▶ [TASK DIRECTIONS]
Only the lines with "batsman" in the entries below belong in the answer; please copy them.

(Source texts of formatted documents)

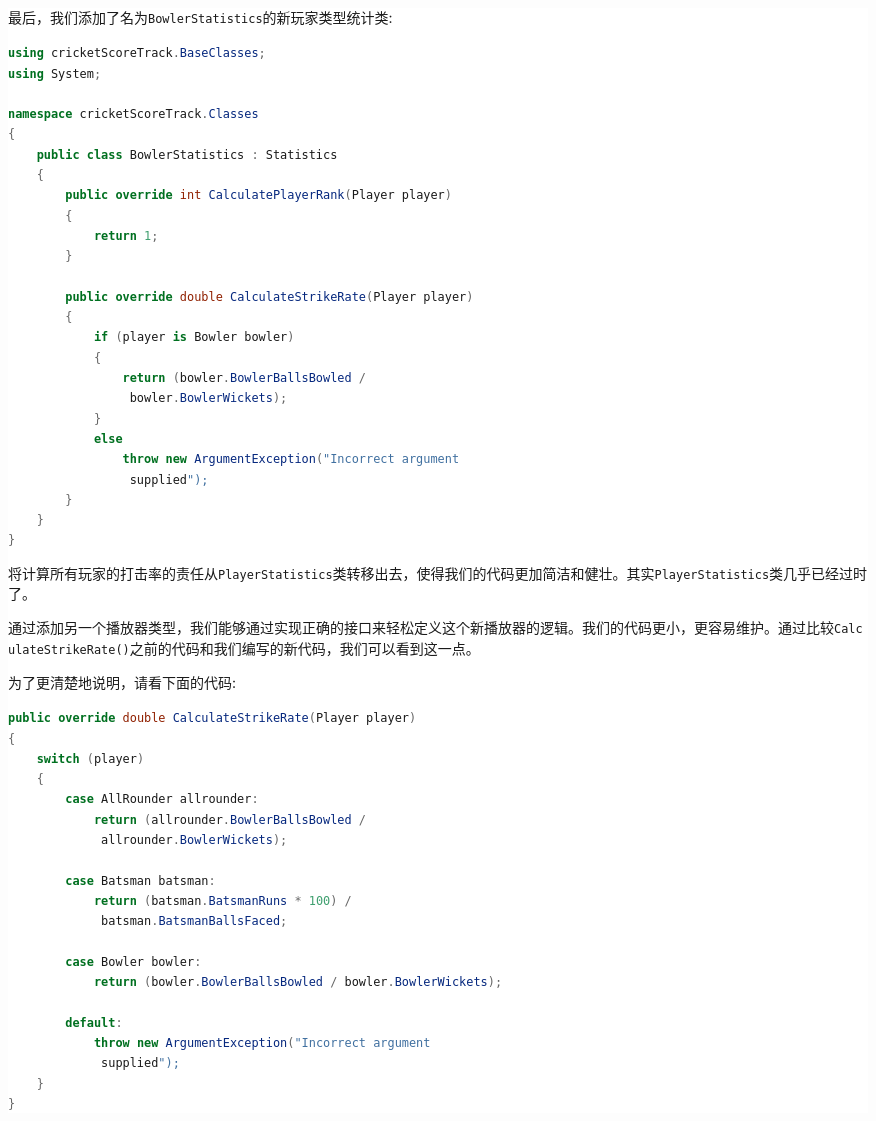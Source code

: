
 ```cs
```

最后，我们添加了名为`BowlerStatistics`的新玩家类型统计类:

```cs
using cricketScoreTrack.BaseClasses; 
using System; 

namespace cricketScoreTrack.Classes 
{ 
    public class BowlerStatistics : Statistics 
    { 
        public override int CalculatePlayerRank(Player player) 
        { 
            return 1; 
        } 

        public override double CalculateStrikeRate(Player player) 
        { 
            if (player is Bowler bowler) 
            { 
                return (bowler.BowlerBallsBowled / 
                 bowler.BowlerWickets); 
            } 
            else 
                throw new ArgumentException("Incorrect argument 
                 supplied"); 
        } 
    } 
} 
```

将计算所有玩家的打击率的责任从`PlayerStatistics`类转移出去，使得我们的代码更加简洁和健壮。其实`PlayerStatistics`类几乎已经过时了。

通过添加另一个播放器类型，我们能够通过实现正确的接口来轻松定义这个新播放器的逻辑。我们的代码更小，更容易维护。通过比较`CalculateStrikeRate()`之前的代码和我们编写的新代码，我们可以看到这一点。

为了更清楚地说明，请看下面的代码:

```cs
public override double CalculateStrikeRate(Player player) 
{             
    switch (player) 
    { 
        case AllRounder allrounder: 
            return (allrounder.BowlerBallsBowled / 
             allrounder.BowlerWickets); 

        case Batsman batsman: 
            return (batsman.BatsmanRuns * 100) / 
             batsman.BatsmanBallsFaced; 

        case Bowler bowler: 
            return (bowler.BowlerBallsBowled / bowler.BowlerWickets); 

        default: 
            throw new ArgumentException("Incorrect argument 
             supplied"); 
    } 
} 

```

▶ [RESULT FOR THIS EXERCISE]
        case Batsman batsman: 
            return (batsman.BatsmanRuns * 100) / 
             batsman.BatsmanBallsFaced; 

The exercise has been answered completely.